**Instructions to follow:** Every entry that follows should be written out again exactly.
BEGIN Provided records
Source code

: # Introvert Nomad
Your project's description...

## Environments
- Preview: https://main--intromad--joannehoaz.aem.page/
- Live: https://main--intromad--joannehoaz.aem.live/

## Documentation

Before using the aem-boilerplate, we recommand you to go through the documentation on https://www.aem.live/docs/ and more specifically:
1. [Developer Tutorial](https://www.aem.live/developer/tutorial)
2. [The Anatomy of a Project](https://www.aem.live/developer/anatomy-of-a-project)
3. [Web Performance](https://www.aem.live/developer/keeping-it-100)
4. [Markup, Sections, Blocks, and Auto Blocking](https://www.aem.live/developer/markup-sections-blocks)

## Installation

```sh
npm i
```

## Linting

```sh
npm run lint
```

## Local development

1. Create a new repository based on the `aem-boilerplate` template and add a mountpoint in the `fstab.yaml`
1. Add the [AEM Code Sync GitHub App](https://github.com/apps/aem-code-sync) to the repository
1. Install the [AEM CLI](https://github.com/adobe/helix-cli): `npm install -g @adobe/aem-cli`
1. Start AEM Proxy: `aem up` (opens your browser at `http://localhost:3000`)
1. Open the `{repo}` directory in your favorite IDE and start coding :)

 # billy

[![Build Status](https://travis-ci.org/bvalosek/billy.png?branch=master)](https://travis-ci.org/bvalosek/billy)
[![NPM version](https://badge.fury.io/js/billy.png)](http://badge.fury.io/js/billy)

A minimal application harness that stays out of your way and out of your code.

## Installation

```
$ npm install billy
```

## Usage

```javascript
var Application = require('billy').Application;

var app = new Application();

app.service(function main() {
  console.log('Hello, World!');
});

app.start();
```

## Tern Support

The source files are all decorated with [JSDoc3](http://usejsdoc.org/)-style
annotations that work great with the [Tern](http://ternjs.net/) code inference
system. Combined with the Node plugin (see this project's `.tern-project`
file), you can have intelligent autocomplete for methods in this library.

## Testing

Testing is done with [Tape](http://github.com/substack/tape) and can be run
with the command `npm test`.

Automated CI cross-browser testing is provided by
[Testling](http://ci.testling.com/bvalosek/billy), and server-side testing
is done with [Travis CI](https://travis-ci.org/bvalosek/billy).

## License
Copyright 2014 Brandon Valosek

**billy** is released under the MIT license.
END Provided records
**Output:**
Source code

: # Introvert Nomad
Your project's description...

## Environments
- Preview: https://main--intromad--joannehoaz.aem.page/
- Live: https://main--intromad--joannehoaz.aem.live/

## Documentation

Before using the aem-boilerplate, we recommand you to go through the documentation on https://www.aem.live/docs/ and more specifically:
1. [Developer Tutorial](https://www.aem.live/developer/tutorial)
2. [The Anatomy of a Project](https://www.aem.live/developer/anatomy-of-a-project)
3. [Web Performance](https://www.aem.live/developer/keeping-it-100)
4. [Markup, Sections, Blocks, and Auto Blocking](https://www.aem.live/developer/markup-sections-blocks)

## Installation

```sh
npm i
```

## Linting

```sh
npm run lint
```

## Local development

1. Create a new repository based on the `aem-boilerplate` template and add a mountpoint in the `fstab.yaml`
1. Add the [AEM Code Sync GitHub App](https://github.com/apps/aem-code-sync) to the repository
1. Install the [AEM CLI](https://github.com/adobe/helix-cli): `npm install -g @adobe/aem-cli`
1. Start AEM Proxy: `aem up` (opens your browser at `http://localhost:3000`)
1. Open the `{repo}` directory in your favorite IDE and start coding :)

 # billy

[![Build Status](https://travis-ci.org/bvalosek/billy.png?branch=master)](https://travis-ci.org/bvalosek/billy)
[![NPM version](https://badge.fury.io/js/billy.png)](http://badge.fury.io/js/billy)

A minimal application harness that stays out of your way and out of your code.

## Installation

```
$ npm install billy
```

## Usage

```javascript
var Application = require('billy').Application;

var app = new Application();

app.service(function main() {
  console.log('Hello, World!');
});

app.start();
```

## Tern Support

The source files are all decorated with [JSDoc3](http://usejsdoc.org/)-style
annotations that work great with the [Tern](http://ternjs.net/) code inference
system. Combined with the Node plugin (see this project's `.tern-project`
file), you can have intelligent autocomplete for methods in this library.

## Testing

Testing is done with [Tape](http://github.com/substack/tape) and can be run
with the command `npm test`.

Automated CI cross-browser testing is provided by
[Testling](http://ci.testling.com/bvalosek/billy), and server-side testing
is done with [Travis CI](https://travis-ci.org/bvalosek/billy).

## License
Copyright 2014 Brandon Valosek

**billy** is released under the MIT license.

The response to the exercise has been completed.